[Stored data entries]
[Start of section]
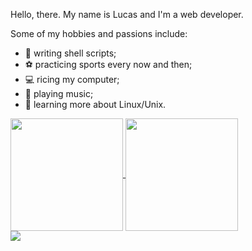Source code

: Hello, there. My name is Lucas and I'm a web developer.

Some of my hobbies and passions include:

-   writing shell scripts;
- ⚽ practicing sports every now and then;
- 💻 ricing my computer;
- 🎸 playing music;
-   learning more about Linux/Unix.

<table>
  <tr>
    <div>
      <a href="https://github.com/anuraghazra/github-readme-stats">
        <img height="180em" align="center" src="https://github-readme-stats.vercel.app/api?username=Lucas-L-S-Haine&theme=nord&show_icons=true" />
      </a>
      <a href="https://github.com/anuraghazra/github-readme-stats">
        <img height="180em" align="center" src="https://github-readme-stats.vercel.app/api/top-langs/?username=Lucas-L-S-Haine&layout=compact&theme=nord&langs_count=8&exclude_repo=dwm,dwm-blocks,dotfiles" />
      </a>
    </div>
  </tr>
  <tr>
    <div>
      <a href="https://git.io/streak-stats">
        <img align="center" src="https://github-readme-streak-stats.herokuapp.com?user=Lucas-L-S-Haine&theme=nord&date_format=M%20j%5B%2C%20Y%5D" />
      </a>
    </div>
  </tr>
</table>
<!--
[![GitHub Streak](https://github-readme-streak-stats.herokuapp.com?user=Lucas-L-S-Haine&theme=nord&date_format=M%20j%5B%2C%20Y%5D)](https://git.io/streak-stats)
-->

<!--
**Lucas-L-S-Haine/Lucas-L-S-Haine** is a ✨ _special_ ✨ repository because its `README.md` (this file) appears on your GitHub profile.

Here are some ideas to get you started:

- 🔭 I’m currently working on ...
- 🌱 I’m currently learning ...
- 👯 I’m looking to collaborate on ...
- 🤔 I’m looking for help with ...
- 💬 Ask me about ...
- 📫 How to reach me: ...
- ⚡ Fun fact: ...
-->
[End of section]
## [What is needed]
Each line from the one with "- 🤔 I’m looking for help with ..." through the last line of the records above must be retyped exactly, and no other line may be given.

## [Response]
- 🤔 I’m looking for help with ...
- 💬 Ask me about ...
- 📫 How to reach me: ...
- ⚡ Fun fact: ...
-->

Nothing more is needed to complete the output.